▶ _Task directions_
Whenever a line contains "lambda", include it in the count; reply with the number of such lines in the data and nothing else.

Source texts of formatted documents
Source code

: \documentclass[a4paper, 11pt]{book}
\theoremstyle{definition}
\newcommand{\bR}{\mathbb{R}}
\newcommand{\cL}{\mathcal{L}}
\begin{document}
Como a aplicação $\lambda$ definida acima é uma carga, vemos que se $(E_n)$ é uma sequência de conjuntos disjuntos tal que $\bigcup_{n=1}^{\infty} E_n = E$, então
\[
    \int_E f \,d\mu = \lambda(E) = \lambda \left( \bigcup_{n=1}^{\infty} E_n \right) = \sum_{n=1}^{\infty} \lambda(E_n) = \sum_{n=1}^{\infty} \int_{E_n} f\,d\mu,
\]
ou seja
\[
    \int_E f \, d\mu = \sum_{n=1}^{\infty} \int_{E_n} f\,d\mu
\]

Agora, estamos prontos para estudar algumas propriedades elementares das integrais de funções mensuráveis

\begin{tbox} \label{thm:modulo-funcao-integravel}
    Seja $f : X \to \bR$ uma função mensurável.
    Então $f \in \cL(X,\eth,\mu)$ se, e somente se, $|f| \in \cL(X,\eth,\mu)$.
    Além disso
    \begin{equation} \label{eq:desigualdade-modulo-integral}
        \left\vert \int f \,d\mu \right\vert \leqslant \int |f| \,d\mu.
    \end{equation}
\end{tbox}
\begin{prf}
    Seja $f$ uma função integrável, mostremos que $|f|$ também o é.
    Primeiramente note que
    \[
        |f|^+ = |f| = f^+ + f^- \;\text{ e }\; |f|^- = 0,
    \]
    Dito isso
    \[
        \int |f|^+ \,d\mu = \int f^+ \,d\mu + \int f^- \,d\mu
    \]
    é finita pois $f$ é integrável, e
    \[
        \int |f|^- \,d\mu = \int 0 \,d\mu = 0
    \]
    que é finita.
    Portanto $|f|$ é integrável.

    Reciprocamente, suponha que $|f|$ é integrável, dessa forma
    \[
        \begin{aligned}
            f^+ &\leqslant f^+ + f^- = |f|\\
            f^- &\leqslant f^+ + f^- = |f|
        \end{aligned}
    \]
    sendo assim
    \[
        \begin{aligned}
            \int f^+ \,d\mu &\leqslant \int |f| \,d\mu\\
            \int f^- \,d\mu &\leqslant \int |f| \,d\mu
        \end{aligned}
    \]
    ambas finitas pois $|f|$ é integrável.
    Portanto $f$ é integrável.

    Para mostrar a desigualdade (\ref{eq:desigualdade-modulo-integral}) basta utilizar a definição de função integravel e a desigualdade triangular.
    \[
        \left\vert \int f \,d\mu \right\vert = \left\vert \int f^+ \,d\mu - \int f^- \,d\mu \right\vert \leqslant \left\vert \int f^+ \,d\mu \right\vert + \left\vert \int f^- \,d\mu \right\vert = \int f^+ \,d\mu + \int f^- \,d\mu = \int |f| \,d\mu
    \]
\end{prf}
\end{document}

▶ _Written answer_
2